6.9 Abstract Class & Interface

An abstrct class is a class that is declared abstract, through including abstract methods. Abstract method is a special kind of virtual method that have no implementation. Abstract classes cannot be instantiated, but they can be subclassed. Abstract methods can be declared as following:

class IamAbstractCls
    public abstract func IamAbstractMethod()
end

When an abstract class is subclassed, the subclass usually provides implementations for all of the abstract methods in its parent class. However, if it does not, then the subclass must also be declared abstract.

An interface is a completely "abstract class" that is used to group related methods with empty bodies:

interface IamInterface
    public abstract func a()
    public abstract func b() as int
end

Interfaces can only be 'subinterfaced' by interfaces, and classes cannot subclass them. To access the interface methods, the interface must be "implemented" (kinda like inherited) by another class with the implements keyword. The body of the interface method is provided by the "implement" class:

interface if
    public abstract func a() as int
end

class implementer implements if
    public func a() as int
        return 0
    end
end

If a class implementing one interface does not override all of its methods, then the class automatically becomes an abstract class.

Birdee does not support 'multiple inheritance', however, it can be achieved with interfaces, because the class can implement multiple interfaces:

interface foo
    public abstract func a() as int
end

interface bar
    public abstract func b() as int
end

class base
    public A as int
end

class implementer : base implements foo, bar
    public func a() as int
        return 0
    end
    public func b() as int
        return 1
    end
end

;The type of interfaces is implemented with 'fat pointer', containing one pointer to itable and one pointer to objects, hence its memory layout is different from classes.

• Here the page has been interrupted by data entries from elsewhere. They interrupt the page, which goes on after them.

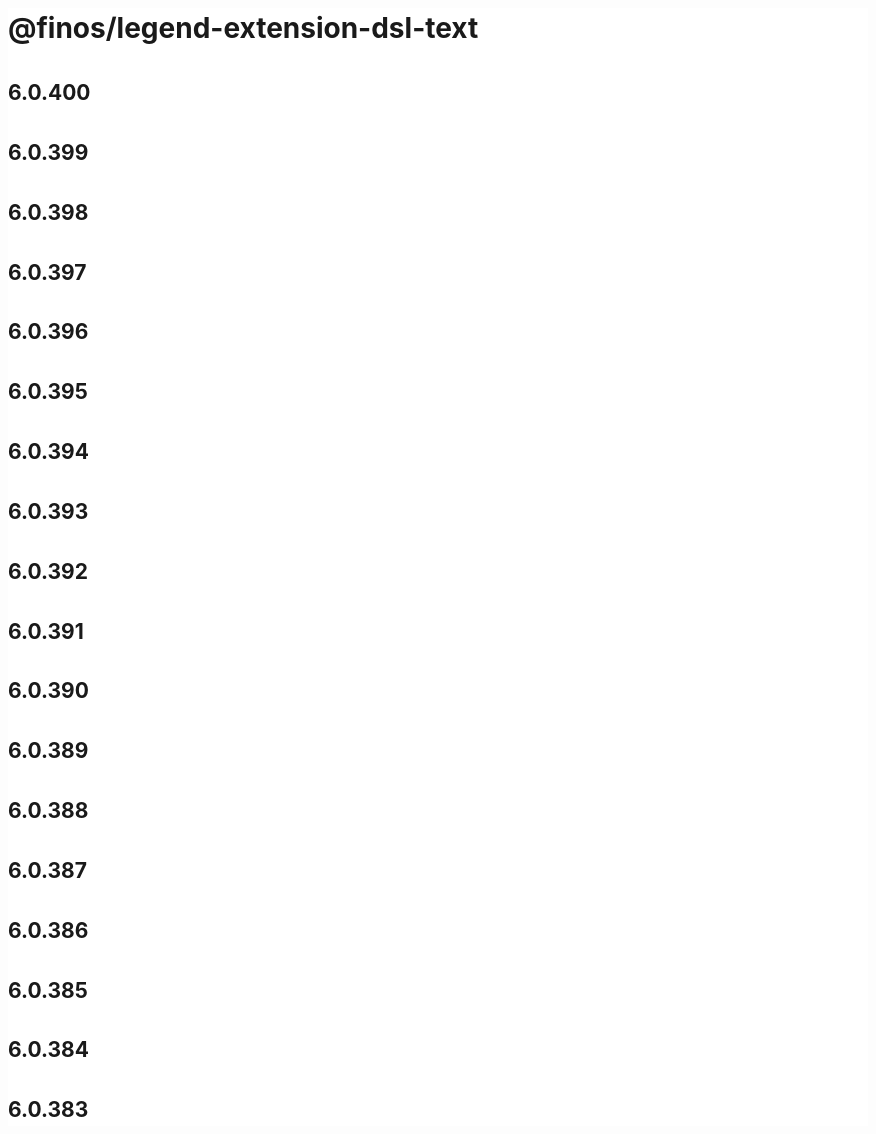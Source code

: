 # @finos/legend-extension-dsl-text

## 6.0.400

## 6.0.399

## 6.0.398

## 6.0.397

## 6.0.396

## 6.0.395

## 6.0.394

## 6.0.393

## 6.0.392

## 6.0.391

## 6.0.390

## 6.0.389

## 6.0.388

## 6.0.387

## 6.0.386

## 6.0.385

## 6.0.384

## 6.0.383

Programmers can cast object with class type to interface type with simple assignment =, static_cast[] or dyn_cast[]:

interface foo
    public abstract func a() as int
end

class implementer implements foo
    public func a() as int
        return 0
    end
end

dim obj as implementer = new implementer

dim if as foo = obj
if = static_cast[foo](obj)
if = dyn_cast[foo](obj)

For interfaces, using assignment = and static_cast[] are similar, while it's always safer to use dyn_cast[].

Comparing Abstract Classes and Interfaces, when should we use them? Here are so references:

6.10 Structs

Struct is a similar but different concept as class. Structs can be similarly defined as classes. You just need to replace "class" keyword with "struct".

struct {name}
...
end [struct]

The member variables and functions can be similarly defined and used in structs.

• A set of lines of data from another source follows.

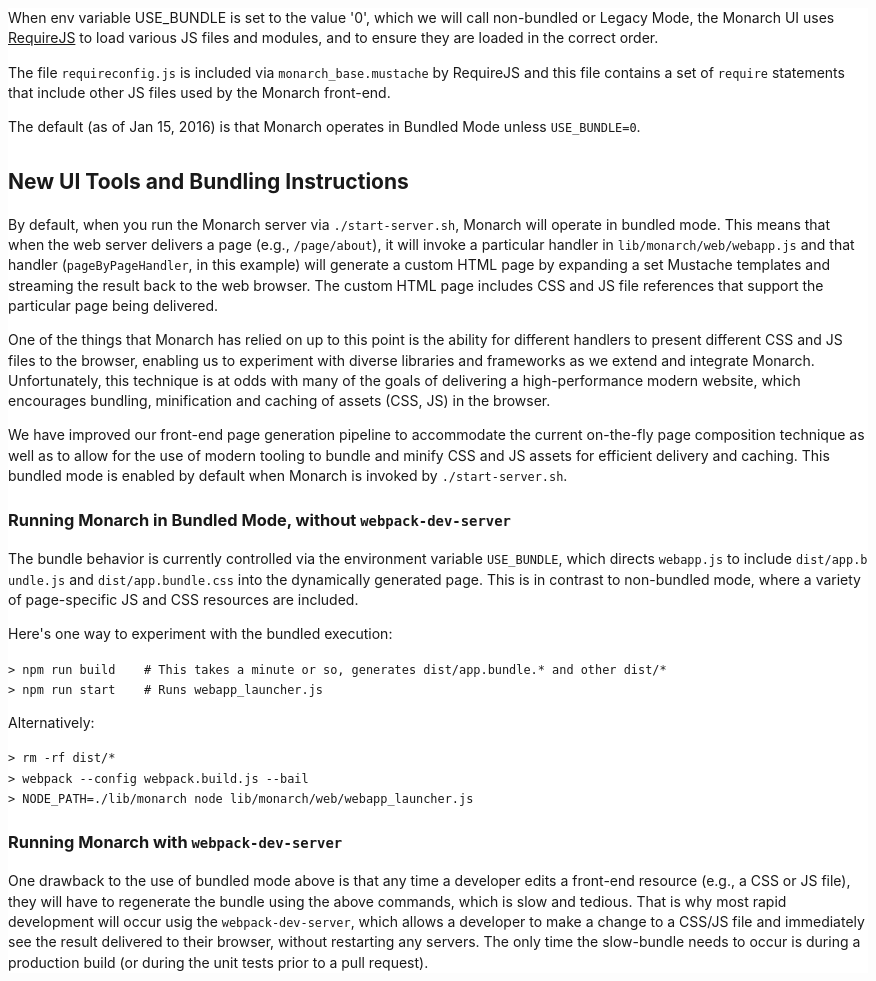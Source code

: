 When env variable USE_BUNDLE is set to the value '0', which we will
call non-bundled or Legacy Mode, the Monarch UI uses
[RequireJS](http://requirejs.org) to load various JS files and modules, and to
ensure they are loaded in the correct order.

The file `requireconfig.js` is included via `monarch_base.mustache` by RequireJS and this file
contains a set of `require` statements that include other JS files used by the Monarch front-end.

The default (as of Jan 15, 2016) is that Monarch operates in Bundled Mode unless `USE_BUNDLE=0`.

## New UI Tools and Bundling Instructions

By default, when you run the Monarch server via `./start-server.sh`, Monarch will operate in bundled mode. This means that when the web server delivers a page (e.g., `/page/about`), it will invoke a particular handler in `lib/monarch/web/webapp.js` and that handler (`pageByPageHandler`, in this example) will generate a custom HTML page by expanding a set Mustache templates and streaming the result back to the web browser. The custom HTML page includes CSS and JS file references that support the particular page being delivered.

One of the things that Monarch has relied on up to this point is the ability for different handlers to present different CSS and JS files to the browser, enabling us to experiment with diverse libraries and frameworks as we extend and integrate Monarch. Unfortunately, this technique is at odds with many of the goals of delivering a high-performance modern website, which encourages bundling, minification and caching of assets (CSS, JS) in the browser.

We have improved our front-end page generation pipeline to accommodate the current on-the-fly page composition technique as well as to allow for the use of modern tooling to bundle and minify CSS and JS assets for efficient delivery and caching. This bundled mode is enabled by default when Monarch is invoked by `./start-server.sh`.

### Running Monarch in Bundled Mode, without `webpack-dev-server`

The bundle behavior is currently controlled via the environment variable `USE_BUNDLE`, which directs `webapp.js` to include `dist/app.bundle.js` and `dist/app.bundle.css` into the dynamically generated page. This is in contrast to non-bundled mode, where a variety of page-specific JS and CSS resources are included.

Here's one way to experiment with the bundled execution:

	> npm run build    # This takes a minute or so, generates dist/app.bundle.* and other dist/*
	> npm run start    # Runs webapp_launcher.js

Alternatively:

	> rm -rf dist/*
	> webpack --config webpack.build.js --bail
	> NODE_PATH=./lib/monarch node lib/monarch/web/webapp_launcher.js


### Running Monarch with `webpack-dev-server`

One drawback to the use of bundled mode above is that any time a developer
edits a front-end resource (e.g., a CSS or JS file), they will have to
regenerate the bundle using the above commands, which is slow and tedious. That is why most rapid development will occur usig the `webpack-dev-server`, which allows a developer to make a change to a CSS/JS file and immediately see the result delivered to their browser, without restarting any servers. The only time the slow-bundle needs to occur is during a production build (or during the unit tests prior to a pull request).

So what's the difference between struct and class? One key difference is that for local variables defined in functions, structs are allocated on the stack and class objects are allocated on the heap. The access and allocation of data on the stack is much faster than on the heap. Also, once the program leaves the scope of a function, the space of the local struct variables will be deallocated.

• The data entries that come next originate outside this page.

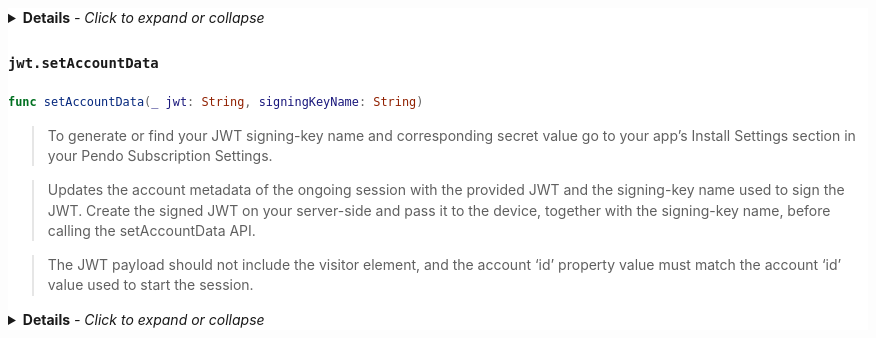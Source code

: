 <details><summary> <b>Details</b><i> - Click to expand or collapse</i></summary></details>

### `jwt.setAccountData`

```swift 
func setAccountData(_ jwt: String, signingKeyName: String)
```

>To generate or find your JWT signing-key name and corresponding secret value go to your app’s Install Settings section in your Pendo Subscription Settings.

>Updates the account metadata of the ongoing session with the provided JWT and the signing-key name used to sign the JWT. Create the signed JWT on your server-side and pass it to the device, together with the signing-key name, before calling the setAccountData API.

>The JWT payload should not include the visitor element, and the account ‘id’ property value must match the account ‘id’ value used to start the session.

 
<details><summary> <b>Details</b><i> - Click to expand or collapse</i></summary></details>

The second difference is that, in the context of Birdee, variables of "class" has "reference semantic", while variables of "struct" has "value semantic". A class variable (including local, global and member one) is always a reference to an object in the heap or null. If you copy a class object variable, you just copy the reference to the object, not the actual data of object. On the other hand, copying struct variables (by operator "=") or implicitly copying struct variables (in function parameters), you will copy the whole struct object. Hence, struct variables are "values", not "references".

If a class/struct, say "A", has a class, say "B", member variable, the class/struct A only holds a refernce to B. But if "B" is changed to struct, "B" will embeded into the memory layout of "A", which means allocating an object of "A" will implicitly allocate space for "B".

So you should be careful when the struct has many fields - copying these structs involves large amounts of memory copying.

Some notes on struct:

Important: The "__del__" methods of structs will not be automatically called when the structs objects are destroyed!